Reply with one number: the count of lines in the data that hold the string "pointer".
BEGIN Extracted records
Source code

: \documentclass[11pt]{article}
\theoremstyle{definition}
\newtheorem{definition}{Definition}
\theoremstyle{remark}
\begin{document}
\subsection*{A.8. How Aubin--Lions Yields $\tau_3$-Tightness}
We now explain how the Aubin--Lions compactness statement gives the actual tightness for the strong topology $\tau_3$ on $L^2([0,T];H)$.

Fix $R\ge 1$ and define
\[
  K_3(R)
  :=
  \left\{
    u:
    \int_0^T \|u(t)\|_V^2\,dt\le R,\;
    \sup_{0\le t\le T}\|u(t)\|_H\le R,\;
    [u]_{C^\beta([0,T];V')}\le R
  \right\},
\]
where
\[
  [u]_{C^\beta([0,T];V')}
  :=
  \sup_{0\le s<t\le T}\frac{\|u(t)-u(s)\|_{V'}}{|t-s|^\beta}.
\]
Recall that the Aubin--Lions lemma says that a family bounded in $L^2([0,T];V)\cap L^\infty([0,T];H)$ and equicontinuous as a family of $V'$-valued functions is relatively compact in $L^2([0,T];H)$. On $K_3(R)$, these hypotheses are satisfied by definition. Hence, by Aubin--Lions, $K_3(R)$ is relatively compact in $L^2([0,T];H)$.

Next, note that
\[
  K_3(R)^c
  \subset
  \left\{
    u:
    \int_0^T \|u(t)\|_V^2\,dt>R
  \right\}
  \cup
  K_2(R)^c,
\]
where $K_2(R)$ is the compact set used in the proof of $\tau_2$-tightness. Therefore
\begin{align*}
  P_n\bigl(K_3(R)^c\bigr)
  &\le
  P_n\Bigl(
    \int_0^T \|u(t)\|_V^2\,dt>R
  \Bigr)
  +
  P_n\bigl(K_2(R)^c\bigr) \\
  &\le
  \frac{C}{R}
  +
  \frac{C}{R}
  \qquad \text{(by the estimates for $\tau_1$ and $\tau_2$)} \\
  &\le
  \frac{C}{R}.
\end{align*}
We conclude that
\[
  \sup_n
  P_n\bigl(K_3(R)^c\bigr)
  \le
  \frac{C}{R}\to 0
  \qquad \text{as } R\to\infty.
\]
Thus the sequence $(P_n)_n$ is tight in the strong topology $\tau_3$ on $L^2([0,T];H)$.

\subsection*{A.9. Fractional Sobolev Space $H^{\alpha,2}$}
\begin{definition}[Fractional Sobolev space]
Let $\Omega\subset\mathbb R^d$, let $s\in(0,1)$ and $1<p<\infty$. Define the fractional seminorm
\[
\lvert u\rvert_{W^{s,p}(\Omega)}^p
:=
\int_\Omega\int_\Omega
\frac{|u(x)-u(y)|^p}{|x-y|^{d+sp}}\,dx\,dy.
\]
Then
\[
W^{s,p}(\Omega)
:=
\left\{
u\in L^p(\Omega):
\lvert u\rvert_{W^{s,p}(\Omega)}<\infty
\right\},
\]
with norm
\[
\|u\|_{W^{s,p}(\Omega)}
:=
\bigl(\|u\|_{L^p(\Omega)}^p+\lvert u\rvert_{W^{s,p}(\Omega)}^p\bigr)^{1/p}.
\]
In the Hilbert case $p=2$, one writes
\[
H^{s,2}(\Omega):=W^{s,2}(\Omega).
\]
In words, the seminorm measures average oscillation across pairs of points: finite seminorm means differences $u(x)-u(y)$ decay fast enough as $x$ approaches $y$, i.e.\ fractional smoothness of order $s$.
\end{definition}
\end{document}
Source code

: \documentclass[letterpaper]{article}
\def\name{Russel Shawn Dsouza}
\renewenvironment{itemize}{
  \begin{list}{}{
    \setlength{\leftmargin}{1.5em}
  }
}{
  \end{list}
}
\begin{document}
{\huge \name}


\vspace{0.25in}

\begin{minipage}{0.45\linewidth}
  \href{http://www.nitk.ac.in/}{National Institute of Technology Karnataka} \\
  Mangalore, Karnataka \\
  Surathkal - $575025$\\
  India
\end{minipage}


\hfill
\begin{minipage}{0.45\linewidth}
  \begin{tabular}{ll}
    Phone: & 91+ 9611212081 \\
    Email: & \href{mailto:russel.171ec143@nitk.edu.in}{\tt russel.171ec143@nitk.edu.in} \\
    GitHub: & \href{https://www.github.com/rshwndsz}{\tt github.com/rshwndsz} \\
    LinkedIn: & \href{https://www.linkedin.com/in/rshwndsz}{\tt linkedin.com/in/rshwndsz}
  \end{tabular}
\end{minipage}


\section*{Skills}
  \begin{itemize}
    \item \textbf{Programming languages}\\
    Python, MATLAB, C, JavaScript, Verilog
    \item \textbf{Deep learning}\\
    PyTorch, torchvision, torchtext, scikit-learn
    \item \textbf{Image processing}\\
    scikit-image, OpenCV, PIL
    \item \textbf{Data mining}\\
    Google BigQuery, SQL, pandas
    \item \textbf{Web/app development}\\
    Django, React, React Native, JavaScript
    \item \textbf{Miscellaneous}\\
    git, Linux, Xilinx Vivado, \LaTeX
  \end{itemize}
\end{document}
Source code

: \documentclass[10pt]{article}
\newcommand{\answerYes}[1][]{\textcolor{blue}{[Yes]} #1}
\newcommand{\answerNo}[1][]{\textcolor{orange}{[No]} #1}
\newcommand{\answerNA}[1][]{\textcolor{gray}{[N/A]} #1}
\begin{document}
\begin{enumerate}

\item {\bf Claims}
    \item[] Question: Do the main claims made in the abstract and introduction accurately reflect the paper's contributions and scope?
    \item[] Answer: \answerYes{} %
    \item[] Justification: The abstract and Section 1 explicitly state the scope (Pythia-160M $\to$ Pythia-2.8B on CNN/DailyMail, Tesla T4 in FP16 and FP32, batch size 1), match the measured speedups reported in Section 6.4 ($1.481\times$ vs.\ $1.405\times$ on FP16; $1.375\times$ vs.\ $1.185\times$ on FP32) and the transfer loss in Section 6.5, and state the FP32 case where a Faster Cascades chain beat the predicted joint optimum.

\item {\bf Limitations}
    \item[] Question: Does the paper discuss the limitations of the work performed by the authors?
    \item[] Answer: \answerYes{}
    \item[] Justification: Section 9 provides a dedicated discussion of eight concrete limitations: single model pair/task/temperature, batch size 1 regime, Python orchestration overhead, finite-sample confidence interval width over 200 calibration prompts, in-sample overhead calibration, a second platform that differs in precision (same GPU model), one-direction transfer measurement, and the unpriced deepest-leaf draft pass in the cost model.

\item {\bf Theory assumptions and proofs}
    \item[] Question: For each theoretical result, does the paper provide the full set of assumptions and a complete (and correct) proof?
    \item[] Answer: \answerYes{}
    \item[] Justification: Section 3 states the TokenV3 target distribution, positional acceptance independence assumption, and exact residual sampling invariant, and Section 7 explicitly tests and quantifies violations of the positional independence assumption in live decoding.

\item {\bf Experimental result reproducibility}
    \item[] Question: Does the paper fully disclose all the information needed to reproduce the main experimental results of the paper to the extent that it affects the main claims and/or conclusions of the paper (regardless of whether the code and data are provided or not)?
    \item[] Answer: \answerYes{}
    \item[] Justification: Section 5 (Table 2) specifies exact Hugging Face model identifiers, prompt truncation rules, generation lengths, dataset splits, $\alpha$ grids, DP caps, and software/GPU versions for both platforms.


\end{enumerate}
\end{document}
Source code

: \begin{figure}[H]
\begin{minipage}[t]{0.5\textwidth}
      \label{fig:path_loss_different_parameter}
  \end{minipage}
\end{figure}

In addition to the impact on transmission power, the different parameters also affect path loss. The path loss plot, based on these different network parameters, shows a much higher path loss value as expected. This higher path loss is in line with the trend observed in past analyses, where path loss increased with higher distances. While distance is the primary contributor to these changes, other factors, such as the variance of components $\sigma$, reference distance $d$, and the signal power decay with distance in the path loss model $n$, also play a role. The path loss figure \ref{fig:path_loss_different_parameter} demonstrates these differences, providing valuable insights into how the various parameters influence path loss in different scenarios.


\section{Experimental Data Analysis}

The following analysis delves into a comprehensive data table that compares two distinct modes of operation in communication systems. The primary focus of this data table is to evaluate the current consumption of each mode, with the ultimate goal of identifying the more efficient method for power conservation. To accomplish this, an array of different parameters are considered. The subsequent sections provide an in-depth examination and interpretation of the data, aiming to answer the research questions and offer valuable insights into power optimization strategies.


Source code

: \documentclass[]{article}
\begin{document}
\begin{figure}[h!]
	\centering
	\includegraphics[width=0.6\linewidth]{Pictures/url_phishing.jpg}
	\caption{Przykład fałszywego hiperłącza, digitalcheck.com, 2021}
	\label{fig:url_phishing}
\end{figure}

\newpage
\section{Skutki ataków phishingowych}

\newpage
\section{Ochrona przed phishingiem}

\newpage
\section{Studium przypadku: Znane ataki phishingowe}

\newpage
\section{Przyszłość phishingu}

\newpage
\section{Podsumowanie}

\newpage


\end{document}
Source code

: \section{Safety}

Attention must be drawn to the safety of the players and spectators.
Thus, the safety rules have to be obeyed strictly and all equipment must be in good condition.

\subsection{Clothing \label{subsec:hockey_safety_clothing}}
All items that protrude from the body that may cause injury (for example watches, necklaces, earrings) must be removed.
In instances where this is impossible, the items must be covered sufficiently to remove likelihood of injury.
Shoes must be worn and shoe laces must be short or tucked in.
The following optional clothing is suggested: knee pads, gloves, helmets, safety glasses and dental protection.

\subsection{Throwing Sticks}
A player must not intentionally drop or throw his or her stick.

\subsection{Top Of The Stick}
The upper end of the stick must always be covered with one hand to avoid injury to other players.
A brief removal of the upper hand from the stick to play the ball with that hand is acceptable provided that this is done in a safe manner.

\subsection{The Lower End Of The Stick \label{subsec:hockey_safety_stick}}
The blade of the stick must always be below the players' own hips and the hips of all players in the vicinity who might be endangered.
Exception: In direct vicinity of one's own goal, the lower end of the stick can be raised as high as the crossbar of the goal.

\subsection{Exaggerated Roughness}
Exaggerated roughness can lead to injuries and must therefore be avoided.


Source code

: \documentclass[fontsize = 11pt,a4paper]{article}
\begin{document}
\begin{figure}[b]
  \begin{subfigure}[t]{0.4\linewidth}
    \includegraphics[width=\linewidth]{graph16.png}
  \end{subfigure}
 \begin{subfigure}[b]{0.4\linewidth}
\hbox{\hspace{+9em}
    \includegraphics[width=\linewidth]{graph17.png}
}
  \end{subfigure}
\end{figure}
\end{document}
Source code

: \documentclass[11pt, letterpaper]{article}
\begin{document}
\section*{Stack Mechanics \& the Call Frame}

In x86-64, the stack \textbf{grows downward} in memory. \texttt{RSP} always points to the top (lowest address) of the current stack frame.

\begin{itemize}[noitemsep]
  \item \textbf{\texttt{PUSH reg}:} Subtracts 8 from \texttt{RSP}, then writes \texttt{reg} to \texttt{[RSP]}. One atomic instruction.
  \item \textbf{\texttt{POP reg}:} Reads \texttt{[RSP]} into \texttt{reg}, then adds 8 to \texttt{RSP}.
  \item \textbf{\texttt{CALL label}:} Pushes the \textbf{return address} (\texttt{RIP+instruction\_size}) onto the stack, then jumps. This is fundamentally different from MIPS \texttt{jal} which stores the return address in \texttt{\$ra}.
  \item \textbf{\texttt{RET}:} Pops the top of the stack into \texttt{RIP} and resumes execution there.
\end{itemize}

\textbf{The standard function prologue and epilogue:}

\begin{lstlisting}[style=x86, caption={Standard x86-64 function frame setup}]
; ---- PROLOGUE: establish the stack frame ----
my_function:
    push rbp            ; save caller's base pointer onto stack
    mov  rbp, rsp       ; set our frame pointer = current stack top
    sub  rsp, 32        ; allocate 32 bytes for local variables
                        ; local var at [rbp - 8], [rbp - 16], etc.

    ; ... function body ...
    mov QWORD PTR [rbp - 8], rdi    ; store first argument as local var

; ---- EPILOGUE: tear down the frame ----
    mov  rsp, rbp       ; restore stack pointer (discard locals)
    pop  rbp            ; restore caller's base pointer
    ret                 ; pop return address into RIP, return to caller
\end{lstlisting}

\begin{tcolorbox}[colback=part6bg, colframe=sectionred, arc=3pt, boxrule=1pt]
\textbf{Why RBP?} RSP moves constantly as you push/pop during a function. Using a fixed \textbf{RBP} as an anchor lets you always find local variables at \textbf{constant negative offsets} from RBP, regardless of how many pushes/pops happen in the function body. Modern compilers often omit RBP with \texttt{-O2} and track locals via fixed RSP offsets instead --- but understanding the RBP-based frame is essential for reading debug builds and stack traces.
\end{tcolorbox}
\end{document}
END Extracted records
Answer to the exercise — 4